In this section we demonstrate fast, accurate, and energy-efficient inference with SNNs on five different sequence processing tasks. First, a toy dataset is used to illustrate the concept of temporal integration via streaming rollouts in ANNs, and shows the energy-efficiency of converted SNNs (Section 3.1). Second, we apply our approach to event data recorded by an event-based camera in real-world driving scenes (Section 3.2) and showcase the trade-off between the latency of network responses, the classification accuracy, and energy-efficiency. Finally, we demonstrate state-of-the-art performance on the established N-MNIST, CIFAR10-DVS, and DvsGesture benchmarks for classification on event-streams (Sections 3.3 to 3.5).

3.1. Moving Rectangles

This synthetic dataset consists of sequences composed of two frames containing one rectangle each, and the task is to determine whether the rectangle has moved to the left or right in the second image. See Figure 2A for an example of both classes and Appendix A.1 for more details. This frame-based toy dataset is a minimal example of temporal integration, because the direction of movement can only be inferred from the complete sequence, but not from a single image. For this example, we use the network graph as described in Section 2.3 with N_l = 1 that results in streaming rollouts with a spatio-temporal receptive field of duration τ = 3. To demonstrate the effect of temporal integration, we train this rollout with τ = 6 input frames (for details, see Section 2.3), of which the first and second half (three input frames each) comprises the first and second image of the pair of moving rectangles, respectively.

FIGURE 2

Figure 2. Results for the moving rectangles dataset. (A) Samples for each class. (B) Average classification accuracy over rollout frames and corresponding simulation steps for ANN (red dashed line) and SNN (blue solid line) with the standard error of the mean in lightly colored areas. Vertical gray lines separate rollout frames and the shading of the background indicates, which image of the input sequence F_in is seen by the network output y: Light gray for the first and dark gray for both input frames. Note that the first prediction occurs at the fourth rollout frame after input onset (simulation step = 45), since the shortest path from input to output has length l_s = 4. (C) Determining the trade-off between accuracy and energy-efficiency. (Top) Same as (B), but measured on 1,280 random samples of the training set and for three different values of n_sf. (Bottom) The ratio ρ between the area under curve of the ANN (shaded red) and SNN (shaded blue) for different values of n_sf over the number of operations. The number next to each datum is its respective number of simulation steps per frame n_sf. The accuracy ratio ρ saturates at n_sf = 15, which we therefore consider as a good trade-off between accuracy and energy-efficiency. (D) Average classification accuracy over the number of operations for ANN (red) and SNN (blue). For all data points in (B–D), averages over 10 trials are plotted. Standard error of the means are always plotted, but sometimes too small to be visible.

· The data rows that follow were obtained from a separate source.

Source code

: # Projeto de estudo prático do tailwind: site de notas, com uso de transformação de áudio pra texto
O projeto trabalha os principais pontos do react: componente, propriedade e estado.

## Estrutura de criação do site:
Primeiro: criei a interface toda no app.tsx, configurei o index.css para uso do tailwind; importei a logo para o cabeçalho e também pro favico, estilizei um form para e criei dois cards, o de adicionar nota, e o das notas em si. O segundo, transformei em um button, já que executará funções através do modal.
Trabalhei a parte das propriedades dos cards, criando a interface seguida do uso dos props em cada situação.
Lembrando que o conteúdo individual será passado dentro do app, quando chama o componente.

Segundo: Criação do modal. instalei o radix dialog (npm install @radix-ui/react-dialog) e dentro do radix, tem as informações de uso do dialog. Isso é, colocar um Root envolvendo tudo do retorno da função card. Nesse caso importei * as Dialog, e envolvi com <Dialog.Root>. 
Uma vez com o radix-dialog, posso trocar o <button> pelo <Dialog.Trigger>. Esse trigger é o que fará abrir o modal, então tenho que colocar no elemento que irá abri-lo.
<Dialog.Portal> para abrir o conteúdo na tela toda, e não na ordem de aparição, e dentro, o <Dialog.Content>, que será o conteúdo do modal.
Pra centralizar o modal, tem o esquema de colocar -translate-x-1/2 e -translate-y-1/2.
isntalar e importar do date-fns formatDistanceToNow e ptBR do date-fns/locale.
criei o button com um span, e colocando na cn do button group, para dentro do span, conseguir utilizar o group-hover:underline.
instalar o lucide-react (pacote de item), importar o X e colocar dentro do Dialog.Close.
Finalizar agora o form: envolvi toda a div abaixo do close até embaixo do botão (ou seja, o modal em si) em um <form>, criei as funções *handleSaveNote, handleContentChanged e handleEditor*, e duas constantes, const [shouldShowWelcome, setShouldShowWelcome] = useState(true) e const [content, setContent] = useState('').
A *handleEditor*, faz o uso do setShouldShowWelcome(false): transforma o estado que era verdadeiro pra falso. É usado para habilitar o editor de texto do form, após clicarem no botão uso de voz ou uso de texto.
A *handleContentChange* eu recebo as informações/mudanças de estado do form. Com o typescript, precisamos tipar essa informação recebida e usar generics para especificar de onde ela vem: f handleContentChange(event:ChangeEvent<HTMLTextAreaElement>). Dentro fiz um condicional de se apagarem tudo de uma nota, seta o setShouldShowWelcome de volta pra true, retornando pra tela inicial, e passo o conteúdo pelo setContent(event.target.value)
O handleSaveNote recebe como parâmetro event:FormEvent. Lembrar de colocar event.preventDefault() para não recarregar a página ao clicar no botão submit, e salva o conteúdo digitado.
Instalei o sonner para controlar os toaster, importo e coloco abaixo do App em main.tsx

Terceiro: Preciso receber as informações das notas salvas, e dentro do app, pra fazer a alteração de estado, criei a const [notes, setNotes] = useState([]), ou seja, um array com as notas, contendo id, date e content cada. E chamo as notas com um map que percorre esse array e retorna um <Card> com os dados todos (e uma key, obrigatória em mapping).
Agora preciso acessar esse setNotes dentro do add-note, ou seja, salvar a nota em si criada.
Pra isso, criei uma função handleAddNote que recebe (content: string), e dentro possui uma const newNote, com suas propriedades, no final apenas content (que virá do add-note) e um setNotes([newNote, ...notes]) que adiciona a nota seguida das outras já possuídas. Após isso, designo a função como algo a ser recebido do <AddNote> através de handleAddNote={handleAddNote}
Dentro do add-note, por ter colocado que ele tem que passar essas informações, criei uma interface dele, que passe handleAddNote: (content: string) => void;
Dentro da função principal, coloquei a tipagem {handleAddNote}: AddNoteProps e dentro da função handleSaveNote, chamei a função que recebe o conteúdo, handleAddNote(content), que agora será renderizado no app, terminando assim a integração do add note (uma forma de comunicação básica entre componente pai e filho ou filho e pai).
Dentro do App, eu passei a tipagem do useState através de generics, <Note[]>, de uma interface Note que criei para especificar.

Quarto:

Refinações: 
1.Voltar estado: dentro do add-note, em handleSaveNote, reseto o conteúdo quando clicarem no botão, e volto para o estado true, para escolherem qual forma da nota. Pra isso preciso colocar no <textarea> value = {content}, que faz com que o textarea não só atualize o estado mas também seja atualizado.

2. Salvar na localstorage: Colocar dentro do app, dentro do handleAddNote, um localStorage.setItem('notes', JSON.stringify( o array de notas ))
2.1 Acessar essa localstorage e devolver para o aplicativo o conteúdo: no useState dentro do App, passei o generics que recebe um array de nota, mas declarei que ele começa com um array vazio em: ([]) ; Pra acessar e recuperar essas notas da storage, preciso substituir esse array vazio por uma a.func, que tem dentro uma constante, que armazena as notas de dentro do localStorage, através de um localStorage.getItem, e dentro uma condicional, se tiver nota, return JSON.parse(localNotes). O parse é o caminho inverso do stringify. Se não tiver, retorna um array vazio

During ANN inference, the predictions of the first three outputs of this rollout are on chance level (see data points in the area with light gray shading in Figure 2B), because only the first τ = 3 input frames comprising the first rectangle are seen by these outputs. The network outputs at rollout frames k = 8 to 10 (dark gray shading) retrieve information from both frames of the input pair and, hence, can integrate this information to perfectly classify the movement direction of the rectangle. Note that for the chosen network graph and streaming rollout, the first response of the network occurs at k = 5, which reflects the length and the temporal delay l_s = 4 of the shortest path between input and output of the rollout.

Figure 2B shows that the SNN's accuracy follows that of the ANN and results in comparable overall performance. However, the SNN accuracy is lagging behind the ANN accuracy in Figures 2B,C, by at least one rollout frame. Multiple reasons could cause this lag: First, the SNN accuracy is calculated by averaging predictions over the last n_sf simulation steps. Second, accuracies could be further delayed by information that is stored in the values of the membrane potentials and is carried from one to the next rollout frame, which can slow down the convergence of the approximation of firing rates.

To be able to execute the SNN, we have to determine the number of simulation steps per frame n_sf. Observe, that this hyperparameter comes with a trade-off between accuracy and energy-efficiency: With increasing n_sf, the rate approximation error decreases, leading to higher accuracies but also to a higher number of operations, decreasing energy-efficiency. In order to determine a good trade-off between accuracy and energy-efficiency, we sweep over different values for n_sf using 1,280 randomly chosen samples from the training set. The area under the curve is calculated for both the ANN and SNN accuracy over simulation steps, and the accuracy ratio ρ is calculated as the ratio between these areas. The difference between the accuracies of ANNs and SNNs decreases, i.e., ρ increases, with larger n_sf (see Figure 2C). Note that reaching ρ = 1 implies that ANN activations would have to be approximated by SNN firing rates instantaneously, i.e., within one simulation step, which is very unlikely in practice. The accuracy ratio ρ starts to saturate at n_sf = 15 simulation steps per rollout frame and, consequently, we consider this value as a good trade-off for our experiments in Figure 2D.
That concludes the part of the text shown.